Soundtrack album by Ramin Djawadi
- Released: May 3, 2020
- Genre: Soundtrack
- Length: 94:21
- Label: WaterTower Music
- Producer: Ramin Djawadi

Ramin Djawadi soundtracks chronology
| Game of Thrones: Season 8 (2019) | Westworld: Season 3 (2020) | Elephant (2020) |

= Westworld: Season 3 (soundtrack) =

Westworld: Season 3 is the third soundtrack of the American television series Westworld, composed by Ramin Djawadi. Released on May 3, 2020, the day the season finale aired, the album includes 29 pieces composed for the show.
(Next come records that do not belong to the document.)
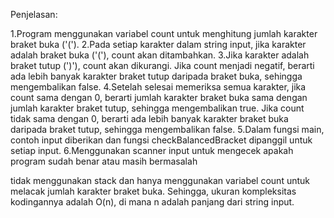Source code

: Penjelasan:

1.Program menggunakan variabel count untuk menghitung jumlah karakter braket buka ('(').
2.Pada setiap karakter dalam string input, jika karakter adalah braket buka ('('), count akan ditambahkan.
3.Jika karakter adalah braket tutup (')'), count akan dikurangi. Jika count menjadi negatif, berarti ada lebih banyak karakter braket tutup daripada braket buka, sehingga mengembalikan false.
4.Setelah selesai memeriksa semua karakter, jika count sama dengan 0, berarti jumlah karakter braket buka sama dengan jumlah karakter braket tutup, sehingga mengembalikan true. Jika count tidak sama dengan 0, berarti ada lebih banyak karakter braket buka daripada braket tutup, sehingga mengembalikan false.
5.Dalam fungsi main, contoh input diberikan dan fungsi checkBalancedBracket dipanggil untuk setiap input.
6.Menggunakan scanner input untuk mengecek apakah program sudah benar atau masih bermasalah

tidak menggunakan stack dan hanya menggunakan variabel count untuk melacak jumlah karakter braket buka. Sehingga, ukuran kompleksitas kodingannya adalah O(n), di mana n adalah panjang dari string input.
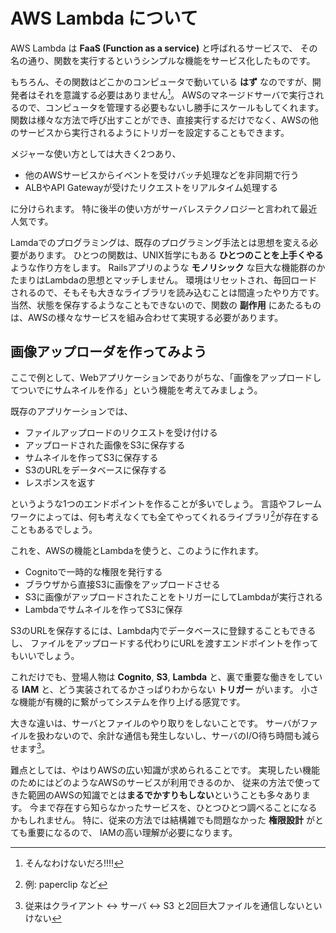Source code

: # AWS Lambda について

AWS Lambda は **FaaS (Function as a service)** と呼ばれるサービスで、
その名の通り、関数を実行するというシンプルな機能をサービス化したものです。

もちろん、その関数はどこかのコンピュータで動いている **はず** なのですが、開発者はそれを意識する必要はありません[^1]。
AWSのマネージドサーバで実行されるので、コンピュータを管理する必要もないし勝手にスケールもしてくれます。
関数は様々な方法で呼び出すことができ、直接実行するだけでなく、AWSの他のサービスから実行されるようにトリガーを設定することもできます。

メジャーな使い方としては大きく2つあり、

- 他のAWSサービスからイベントを受けバッチ処理などを非同期で行う
- ALBやAPI Gatewayが受けたリクエストをリアルタイム処理する

に分けられます。
特に後半の使い方がサーバレステクノロジーと言われて最近人気です。

[^1]: そんなわけないだろ!!!!

Lamdaでのプログラミングは、既存のプログラミング手法とは思想を変える必要があります。
ひとつの関数は、UNIX哲学にもある **ひとつのことを上手くやる** ような作り方をします。
Railsアプリのような **モノリシック** な巨大な機能群のかたまりはLambdaの思想とマッチしません。
環境はリセットされ、毎回ロードされるので、そもそも大きなライブラリを読み込むことは間違ったやり方です。
当然、状態を保存するようなこともできないので、関数の **副作用** にあたるものは、AWSの様々なサービスを組み合わせて実現する必要があります。

## 画像アップローダを作ってみよう

ここで例として、Webアプリケーションでありがちな、「画像をアップロードしてついでにサムネイルを作る」という機能を考えてみましょう。

既存のアプリケーションでは、

- ファイルアップロードのリクエストを受け付ける
- アップロードされた画像をS3に保存する
- サムネイルを作ってS3に保存する
- S3のURLをデータベースに保存する
- レスポンスを返す

というような1つのエンドポイントを作ることが多いでしょう。
言語やフレームワークによっては、何も考えなくても全てやってくれるライブラリ[^2]が存在することもあるでしょう。

これを、AWSの機能とLambdaを使うと、このように作れます。

- Cognitoで一時的な権限を発行する
- ブラウザから直接S3に画像をアップロードさせる
- S3に画像がアップロードされたことをトリガーにしてLambdaが実行される
- Lambdaでサムネイルを作ってS3に保存

S3のURLを保存するには、Lambda内でデータベースに登録することもできるし、
ファイルをアップロードする代わりにURLを渡すエンドポイントを作ってもいいでしょう。

これだけでも、登場人物は **Cognito**, **S3**, **Lambda** と、裏で重要な働きをしている **IAM** と、どう実装されてるかさっぱりわからない **トリガー** がいます。
小さな機能が有機的に繋がってシステムを作り上げる感覚です。

大きな違いは、サーバとファイルのやり取りをしないことです。
サーバがファイルを扱わないので、余計な通信も発生しないし、サーバのI/O待ち時間も減らせます[^3]。

難点としては、やはりAWSの広い知識が求められることです。
実現したい機能のためにはどのようなAWSのサービスが利用できるのか、
従来の方法で使ってきた範囲のAWSの知識でとは**まるでかすりもしない**ということも多々あります。
今まで存在すら知らなかったサービスを、ひとつひとつ調べることになるかもしれません。
特に、従来の方法では結構雑でも問題なかった **権限設計** がとても重要になるので、 IAMの高い理解が必要になります。

[^2]: 例: paperclip など
[^3]: 従来はクライアント ↔ サーバ ↔ S3 と2回巨大ファイルを通信しないといけない
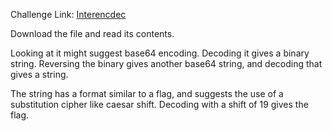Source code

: Challenge Link: [Interencdec](https://play.picoctf.org/practice/challenge/418)

Download the file and read its contents.

Looking at it might suggest base64 encoding. Decoding it gives a binary string. Reversing the binary gives another base64 string, and decoding that gives a string.

The string has a format similar to a flag, and suggests the use of a substitution cipher like caesar shift. Decoding with a shift of 19 gives the flag.
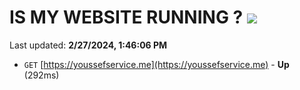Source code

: # IS MY WEBSITE RUNNING ? [![](https://img.shields.io/static/v1?label=Sponsor&message=%E2%9D%A4&logo=GitHub&color=%23fe8e86)](https://github.com/sponsors/<username>)

Last updated: **2/27/2024, 1:46:06 PM**

- `GET` [https://youssefservice.me](https://youssefservice.me) - **Up** (292ms)

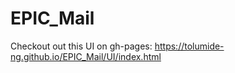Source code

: # EPIC_Mail

Checkout out this UI on gh-pages: 
https://tolumide-ng.github.io/EPIC_Mail/UI/index.html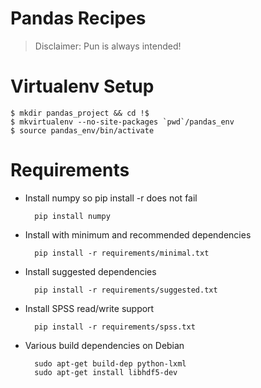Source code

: Pandas Recipes
=============

> Disclaimer: Pun is always intended!

Virtualenv Setup
=============

	$ mkdir pandas_project && cd !$
	$ mkvirtualenv --no-site-packages `pwd`/pandas_env
	$ source pandas_env/bin/activate

Requirements
=============

+ Install numpy so pip install -r does not fail

		pip install numpy

+ Install with minimum and recommended dependencies

		pip install -r requirements/minimal.txt

+ Install suggested dependencies

		pip install -r requirements/suggested.txt

+ Install SPSS read/write support

		pip install -r requirements/spss.txt

+ Various build dependencies on Debian

		sudo apt-get build-dep python-lxml
		sudo apt-get install libhdf5-dev


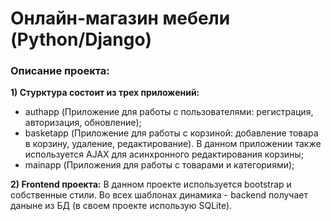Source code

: # Онлайн-магазин мебели (Python/Django)
### Описание проекта:
**1) Стурктура состоит из трех приложений:**
* authapp (Приложение для работы с пользователями: регистрация, авторизация, обновление);
* basketapp (Приложение для работы с корзиной: добавление товара в корзину, удаление, редактирование). В данном приложении также используется AJAX для асинхронного редактирования корзины;
* mainapp (Приложения для работы с товарами и категориями);

**2) Frontend проекта:**
В данном проекте используется bootstrap и собственные стили. Во всех шаблонах динамика - backend получает даныне из БД (в своем проекте использую SQLite).
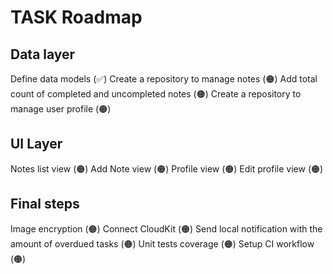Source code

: #  TASK Roadmap

## Data layer
Define data models (✅)
Create a repository to manage notes (🟠)
Add total count of completed and uncompleted notes (🟠)
Create a repository to manage user profile (🟠)

## UI Layer
Notes list view (🟠)
Add Note view (🟠)
Profile view (🟠)
Edit profile view (🟠)

## Final steps
Image encryption (🟠)
Connect CloudKit (🟠)
Send local notification with the amount of overdued tasks (🟠)
Unit tests coverage (🟠)
Setup CI workflow (🟠)
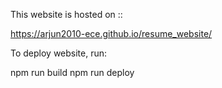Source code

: This website is hosted on ::

https://arjun2010-ece.github.io/resume_website/


To deploy website, run:

 npm run build
 npm run deploy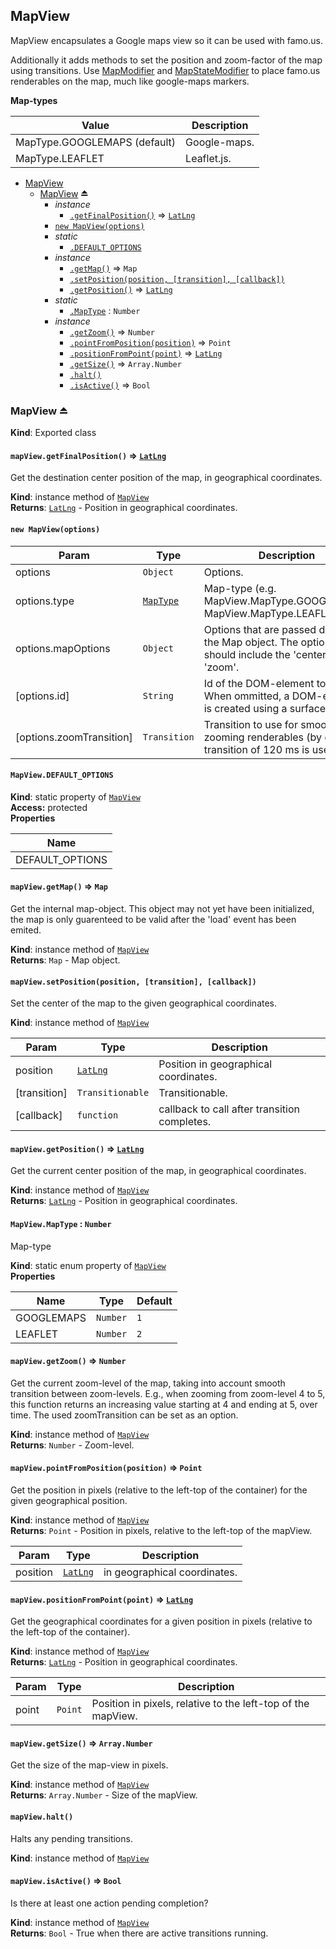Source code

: <a name="module_MapView"></a>
## MapView
MapView encapsulates a Google maps view so it can be used with famo.us.

Additionally it adds methods to set the position and zoom-factor of the map using transitions.
Use [MapModifier](MapModifier) and [MapStateModifier](MapStateModifier) to place famo.us renderables on the map, much like google-maps markers.

**Map-types**

|Value|Description|
|---|---|
|MapType.GOOGLEMAPS (default)|Google-maps.|
|MapType.LEAFLET|Leaflet.js.|


* [MapView](#module_MapView)
  * [MapView](#exp_module_MapView--MapView) ⏏
    * _instance_
      * [`.getFinalPosition()`](#module_MapView--MapView#getFinalPosition) ⇒ <code>[LatLng](https://developers.google.com/maps/documentation/javascript/reference#LatLng)</code>
    * [`new MapView(options)`](#new_module_MapView--MapView_new)
    * _static_
      * [`.DEFAULT_OPTIONS`](#module_MapView--MapView.DEFAULT_OPTIONS)
    * _instance_
      * [`.getMap()`](#module_MapView--MapView#getMap) ⇒ <code>Map</code>
      * [`.setPosition(position, [transition], [callback])`](#module_MapView--MapView#setPosition)
      * [`.getPosition()`](#module_MapView--MapView#getPosition) ⇒ <code>[LatLng](https://developers.google.com/maps/documentation/javascript/reference#LatLng)</code>
    * _static_
      * [`.MapType`](#module_MapView--MapView.MapType) : <code>Number</code>
    * _instance_
      * [`.getZoom()`](#module_MapView--MapView#getZoom) ⇒ <code>Number</code>
      * [`.pointFromPosition(position)`](#module_MapView--MapView#pointFromPosition) ⇒ <code>Point</code>
      * [`.positionFromPoint(point)`](#module_MapView--MapView#positionFromPoint) ⇒ <code>[LatLng](https://developers.google.com/maps/documentation/javascript/reference#LatLng)</code>
      * [`.getSize()`](#module_MapView--MapView#getSize) ⇒ <code>Array.Number</code>
      * [`.halt()`](#module_MapView--MapView#halt)
      * [`.isActive()`](#module_MapView--MapView#isActive) ⇒ <code>Bool</code>

<a name="exp_module_MapView--MapView"></a>
### MapView ⏏
**Kind**: Exported class  
<a name="module_MapView--MapView#getFinalPosition"></a>
#### `mapView.getFinalPosition()` ⇒ <code>[LatLng](https://developers.google.com/maps/documentation/javascript/reference#LatLng)</code>
Get the destination center position of the map, in geographical coordinates.

**Kind**: instance method of <code>[MapView](#exp_module_MapView--MapView)</code>  
**Returns**: <code>[LatLng](https://developers.google.com/maps/documentation/javascript/reference#LatLng)</code> - Position in geographical coordinates.  
<a name="new_module_MapView--MapView_new"></a>
#### `new MapView(options)`

| Param | Type | Description |
| --- | --- | --- |
| options | <code>Object</code> | Options. |
| options.type | <code>[MapType](#module_MapView--MapView.MapType)</code> | Map-type (e.g. MapView.MapType.GOOGLEMAPS, MapView.MapType.LEAFLET). |
| options.mapOptions | <code>Object</code> | Options that are passed directly to the Map object. The options should include the 'center' and 'zoom'. |
| [options.id] | <code>String</code> | Id of the DOM-element to use. When ommitted, a DOM-element is created using a surface. |
| [options.zoomTransition] | <code>Transition</code> | Transition to use for smoothly zooming renderables (by default a transition of 120 ms is used). |

<a name="module_MapView--MapView.DEFAULT_OPTIONS"></a>
#### `MapView.DEFAULT_OPTIONS`
**Kind**: static property of <code>[MapView](#exp_module_MapView--MapView)</code>  
**Access:** protected  
**Properties**

| Name |
| --- |
| DEFAULT_OPTIONS | 

<a name="module_MapView--MapView#getMap"></a>
#### `mapView.getMap()` ⇒ <code>Map</code>
Get the internal map-object. This object may not yet have been initialized, the map is only
guarenteed to be valid after the 'load' event has been emited.

**Kind**: instance method of <code>[MapView](#exp_module_MapView--MapView)</code>  
**Returns**: <code>Map</code> - Map object.  
<a name="module_MapView--MapView#setPosition"></a>
#### `mapView.setPosition(position, [transition], [callback])`
Set the center of the map to the given geographical coordinates.

**Kind**: instance method of <code>[MapView](#exp_module_MapView--MapView)</code>  

| Param | Type | Description |
| --- | --- | --- |
| position | <code>[LatLng](https://developers.google.com/maps/documentation/javascript/reference#LatLng)</code> | Position in geographical coordinates. |
| [transition] | <code>Transitionable</code> | Transitionable. |
| [callback] | <code>function</code> | callback to call after transition completes. |

<a name="module_MapView--MapView#getPosition"></a>
#### `mapView.getPosition()` ⇒ <code>[LatLng](https://developers.google.com/maps/documentation/javascript/reference#LatLng)</code>
Get the current center position of the map, in geographical coordinates.

**Kind**: instance method of <code>[MapView](#exp_module_MapView--MapView)</code>  
**Returns**: <code>[LatLng](https://developers.google.com/maps/documentation/javascript/reference#LatLng)</code> - Position in geographical coordinates.  
<a name="module_MapView--MapView.MapType"></a>
#### `MapView.MapType` : <code>Number</code>
Map-type

**Kind**: static enum property of <code>[MapView](#exp_module_MapView--MapView)</code>  
**Properties**

| Name | Type | Default |
| --- | --- | --- |
| GOOGLEMAPS | <code>Number</code> | <code>1</code> | 
| LEAFLET | <code>Number</code> | <code>2</code> | 

<a name="module_MapView--MapView#getZoom"></a>
#### `mapView.getZoom()` ⇒ <code>Number</code>
Get the current zoom-level of the map, taking into account smooth transition between zoom-levels.
E.g., when zooming from zoom-level 4 to 5, this function returns an increasing value starting at 4 and ending
at 5, over time. The used zoomTransition can be set as an option.

**Kind**: instance method of <code>[MapView](#exp_module_MapView--MapView)</code>  
**Returns**: <code>Number</code> - Zoom-level.  
<a name="module_MapView--MapView#pointFromPosition"></a>
#### `mapView.pointFromPosition(position)` ⇒ <code>Point</code>
Get the position in pixels (relative to the left-top of the container) for the given geographical position.

**Kind**: instance method of <code>[MapView](#exp_module_MapView--MapView)</code>  
**Returns**: <code>Point</code> - Position in pixels, relative to the left-top of the mapView.  

| Param | Type | Description |
| --- | --- | --- |
| position | <code>[LatLng](https://developers.google.com/maps/documentation/javascript/reference#LatLng)</code> | in geographical coordinates. |

<a name="module_MapView--MapView#positionFromPoint"></a>
#### `mapView.positionFromPoint(point)` ⇒ <code>[LatLng](https://developers.google.com/maps/documentation/javascript/reference#LatLng)</code>
Get the geographical coordinates for a given position in pixels (relative to the left-top of the container).

**Kind**: instance method of <code>[MapView](#exp_module_MapView--MapView)</code>  
**Returns**: <code>[LatLng](https://developers.google.com/maps/documentation/javascript/reference#LatLng)</code> - Position in geographical coordinates.  

| Param | Type | Description |
| --- | --- | --- |
| point | <code>Point</code> | Position in pixels, relative to the left-top of the mapView. |

<a name="module_MapView--MapView#getSize"></a>
#### `mapView.getSize()` ⇒ <code>Array.Number</code>
Get the size of the map-view in pixels.

**Kind**: instance method of <code>[MapView](#exp_module_MapView--MapView)</code>  
**Returns**: <code>Array.Number</code> - Size of the mapView.  
<a name="module_MapView--MapView#halt"></a>
#### `mapView.halt()`
Halts any pending transitions.

**Kind**: instance method of <code>[MapView](#exp_module_MapView--MapView)</code>  
<a name="module_MapView--MapView#isActive"></a>
#### `mapView.isActive()` ⇒ <code>Bool</code>
Is there at least one action pending completion?

**Kind**: instance method of <code>[MapView](#exp_module_MapView--MapView)</code>  
**Returns**: <code>Bool</code> - True when there are active transitions running.  
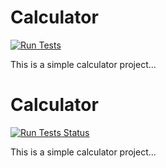 # Calculator

[![Run Tests](https://img.shields.io/badge/Run%20Tests-Click%20Here-brightgreen)](../../actions/workflows/pytest.yml)

This is a simple calculator project...

# Calculator

[![Run Tests Status](https://github.com/gauravpatel67/calculator/actions/workflows/pytest.yml/badge.svg)](../../actions/workflows/pytest.yml)

This is a simple calculator project...
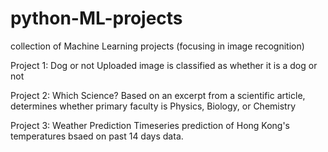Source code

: # python-ML-projects
collection of Machine Learning projects (focusing in image recognition)

Project 1: Dog or not
Uploaded image is classified as whether it is a dog or not

Project 2: Which Science?
Based on an excerpt from a scientific article, determines whether primary faculty is Physics, Biology, or Chemistry

Project 3: Weather Prediction
Timeseries prediction of Hong Kong's temperatures bsaed on past 14 days data. 
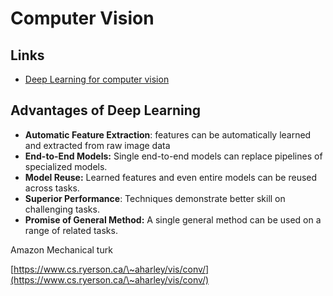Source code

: # Computer Vision

## Links

* [Deep Learning for computer vision](https://mega.nz/fm/iscU0DKJ)

## Advantages of Deep Learning

* **Automatic Feature Extraction**: features can be automatically learned and extracted from raw image data
* **End-to-End Models:** Single end-to-end models can replace pipelines of specialized models.
* **Model Reuse:** Learned features and even entire models can be reused across tasks.
* **Superior Performance**: Techniques demonstrate better skill on challenging tasks.
* **Promise of General Method:** A single general method can be used on a range of related tasks.

Amazon Mechanical turk

[https://www.cs.ryerson.ca/\~aharley/vis/conv/](https://www.cs.ryerson.ca/\~aharley/vis/conv/)
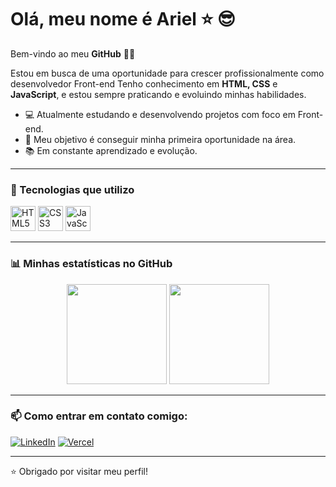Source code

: # Olá, meu nome é Ariel ⭐ 😎

Bem-vindo ao meu **GitHub** 👨‍💻

Estou em busca de uma oportunidade para crescer profissionalmente como desenvolvedor Front-end
Tenho conhecimento em **HTML, CSS** e **JavaScript**, e estou sempre praticando e evoluindo minhas habilidades.

- 💻 Atualmente estudando e desenvolvendo projetos com foco em Front-end.
- 🚀 Meu objetivo é conseguir minha primeira oportunidade na área.
- 📚 Em constante aprendizado e evolução.

---

### 🚀 Tecnologias que utilizo

<p>
  <img src="https://cdn.jsdelivr.net/gh/devicons/devicon/icons/html5/html5-original.svg" width="40" alt="HTML5"/>
  <img src="https://cdn.jsdelivr.net/gh/devicons/devicon/icons/css3/css3-original.svg" width="40" alt="CSS3"/>
  <img src="https://cdn.jsdelivr.net/gh/devicons/devicon/icons/javascript/javascript-original.svg" width="40" alt="JavaScript"/>
</p>

---

### 📊 Minhas estatísticas no GitHub

<div align="center">
  <img height="160em" src="https://github-readme-stats.vercel.app/api?username=eorieeel&show_icons=true&theme=radical&include_all_commits=true&count_private=true"/>
  <img height="160em" src="https://github-readme-stats.vercel.app/api/top-langs/?username=eorieeel&layout=compact&langs_count=7&theme=radical"/>
</div>

---

### 📫 Como entrar em contato comigo:

[![LinkedIn](https://img.shields.io/badge/-LinkedIn-0A66C2?style=for-the-badge&logo=linkedin&logoColor=white)](https://www.linkedin.com/in/arielmendes07/) [![Vercel](https://img.shields.io/badge/-Portfólio-000?style=for-the-badge&logo=vercel&logoColor=white)](https://arielmendesdev.vercel.app/)


---

⭐ Obrigado por visitar meu perfil!
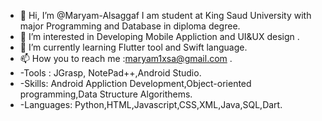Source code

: - 👋 Hi, I’m @Maryam-Alsaggaf I am student at King Saud University with major Programming and Database in diploma degree.
- 👀 I’m interested in Developing Mobile Appliction and UI&UX design .
- 🌱 I’m currently learning Flutter tool and Swift language.
- 📫 How you to reach me :maryam1xsa@gmail.com .
- -Tools : JGrasp, NotePad++,Android Studio.
- -Skills: Android Appliction Development,Object-oriented programming,Data Structure Algorithems.
- -Languages: Python,HTML,Javascript,CSS,XML,Java,SQL,Dart.
                                      

                                     
                                    
                                    
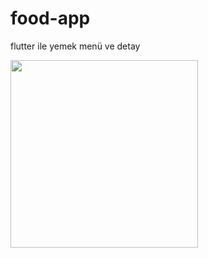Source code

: # food-app
flutter ile yemek menü ve detay 


<img src="https://user-images.githubusercontent.com/48031373/209350360-78306ea2-4a8a-4f3b-914c-674260d67efd.gif" width="300">
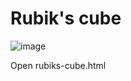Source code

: # Rubik's cube

![image](https://github.com/user-attachments/assets/63025aeb-5cba-471c-97bb-0762b9b73022)

Open rubiks-cube.html
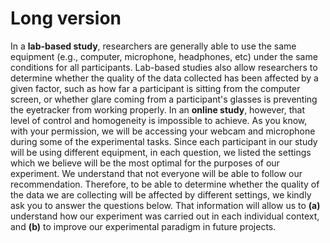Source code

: # Long version #
In a **lab-based study**, researchers are generally able to use the same equipment (e.g., computer, microphone, headphones, etc) under the same conditions for all participants. Lab-based studies also allow researchers to determine whether the quality of the data collected has been affected by a given factor, such as how far a participant is sitting from the computer screen, or whether glare coming from a participant's glasses is preventing the eyetracker from working properly. In an **online study**, however, that level of control and homogeneity is impossible to achieve. As you know, with your permission, we will be accessing your webcam and microphone during some of the experimental tasks. Since each participant in our study will be using different equipment, in each question, we listed the settings which we believe will be the most optimal for the purposes of our experiment. We understand that not everyone will be able to follow our recommendation. Therefore, to be able to determine whether the quality of the data we are collecting will be affected by different settings, we kindly ask you to answer the questions below. That information will allow us to **(a)** understand how our experiment was carried out in each individual context, and **(b)** to improve our experimental paradigm in future projects.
Like the previous soundtracks, the soundtrack features original compositions by Djawadi and also many cover versions of modern songs, featuring covers of Massive Attack, Guns N' Roses, Moses Sumney, Björk, The Weeknd, David Bowie and Pink Floyd, while also featuring a cover of The Shining's main theme by Wendy Carlos and Rachel Elkind.

== Reception ==
The soundtrack received positive reviews from critics. Prahlad Srihari from Firstpost commented: "Occupying that nebulous zone between soundtrack and score, the Westworld music destined to endure will inevitably be Djawadi's covers. Stylistic gimmicks or not, these covers are infectiously catchy, and arguably boast a higher replay value than the series itself." Alec Bojalad from Den of Geek stated: "The Westworld soundtrack quickly became partially defined by its minimalist piano covers of modern pop songs." Jesse Schedeen from the IGN gave a positive review by stating: "Either way, whether you prefer your HBO dramas full of swords and dragons or psychologically tortured androids, Djawadi has the right music for any occasion."

== Track listing ==
All music by Ramin Djawadi, except where noted.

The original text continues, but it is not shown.